Well, chances are, they don't. Not most times. And that's fine. There really isn't much that atheists can do about what cases got national attention first -- at least, not until someone cooks up a time machine. But I do think it's worth their while to pay attention to the way in which the public perception was informed by those early cases, and how that reflects upon cases with a more immediate impact on people's ability to survive or progress in civil society.
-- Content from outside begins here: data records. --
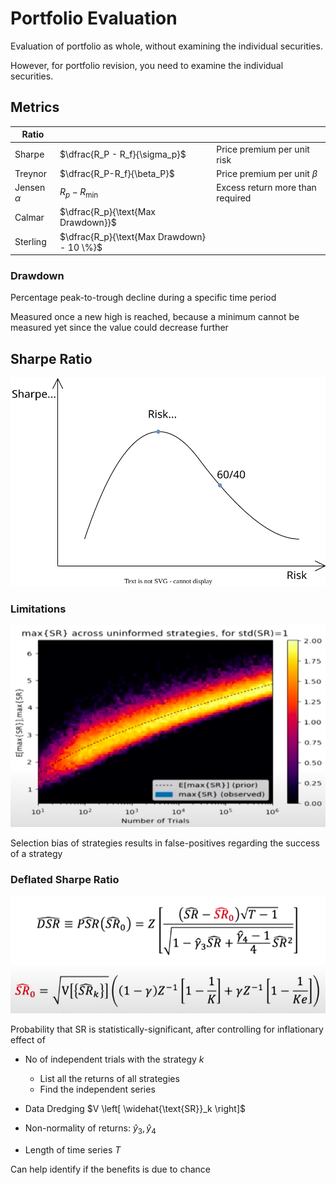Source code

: # Portfolio Evaluation

Evaluation of portfolio as whole, without examining the individual securities.

However, for portfolio revision, you need to examine the individual securities.

## Metrics

| Ratio           |                                            |                                  |
| --------------- | ------------------------------------------ | -------------------------------- |
| Sharpe          | $\dfrac{R_P - R_f}{\sigma_p}$              | Price premium per unit risk      |
| Treynor         | $\dfrac{R_P-R_f}{\beta_P}$                 | Price premium per unit $\beta$   |
| Jensen $\alpha$ | $R_p - R_\min$                             | Excess return more than required |
| Calmar          | $\dfrac{R_p}{\text{Max Drawdown}}$         |                                  |
| Sterling        | $\dfrac{R_p}{\text{Max Drawdown} - 10 \%}$ |                                  |

### Drawdown

Percentage peak-to-trough decline during a specific time period

Measured once a new high is reached, because a minimum cannot be measured yet since the value could decrease further

## Sharpe Ratio

![sharpe_ratio](./assets/sharpe_ratio.svg)

### Limitations

![image-20240312125247782](./assets/image-20240312125247782.png)

Selection bias of strategies results in false-positives regarding the success of a strategy

### Deflated Sharpe Ratio

![image-20240312124816425](./assets/image-20240312124816425.png)

Probability that SR is statistically-significant, after controlling for inflationary effect of

- No of independent trials with the strategy $k$
  - List all the returns of all strategies
  - Find the independent series

- Data Dredging $V \left[ \widehat{\text{SR}}_k \right]$
- Non-normality of returns: $\hat y_3, \hat y_4$
- Length of time series $T$

Can help identify if the benefits is due to chance
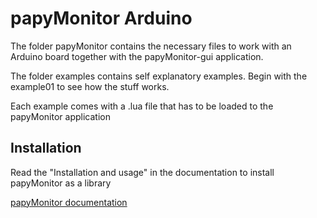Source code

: # papyMonitor Arduino

The folder papyMonitor contains the necessary files to work with an Arduino board together with the papyMonitor-gui application.

The folder examples contains self explanatory examples. Begin with the example01 to see how the stuff works.

Each example comes with a .lua file that has to be loaded to the papyMonitor application

## Installation

Read the "Installation and usage" in the documentation to install papyMonitor as a library

[papyMonitor documentation](https://papymonitor.github.io/papyMonitor-doc)
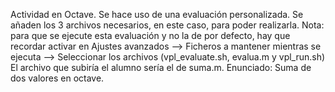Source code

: Actividad en Octave. Se hace uso de una evaluación personalizada. Se añaden los 3 archivos necesarios, en este caso, para poder realizarla.
Nota: para que se ejecute esta evaluación y no la de por defecto, hay que recordar activar en Ajustes avanzados --> Ficheros a mantener mientras se ejecuta --> Seleccionar los archivos (vpl_evaluate.sh, evalua.m y vpl_run.sh)
El archivo que subiría el alumno sería el de suma.m.
Enunciado:
Suma de dos valores en octave.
What I'm thinking about is a shift in PR. This clip is a prime example of the need for a new way of broaching the public. When the anchor asked, "Aren't atheists bringing this on themselves by going to the Supreme Court to have 'under God' removed from the pledge?" the panelist's automatic response was, "by being good citizens." Which may be an accurate characterization (it may also be simply a better spin than "vocal minority"), but it lets stand the perception of atheists as fighting language first and foremost. She was so eager to get it out that she didn't really let him finish framing his question.
A better answer might have been something along the lines of, "We think those topics are important, but they take second place to more troubling forms of discrimination, like that which prevents good, qualified people from getting jobs they need to support their family. We're seeing more cases like that these days, and we think it's important to address the more immediate threats." As it stands, she hit the theme of "good citizens" four or five times and never really addressed the more immediate issues. Atheists don't have to back away from those earlier cases altogether, but I think it's to their advantage to stress that, compared with the threat of ostracization or violence, what's spoken during the pledge is somewhat trivial.
Now, it may be the case that some people take having "under God" in the pledge as a sanction for discrimination against atheists. But I think that's something that will be easier to address after
atheists have won broad public sympathy. The tactics I saw in this clip certainly aren't helping them to do that.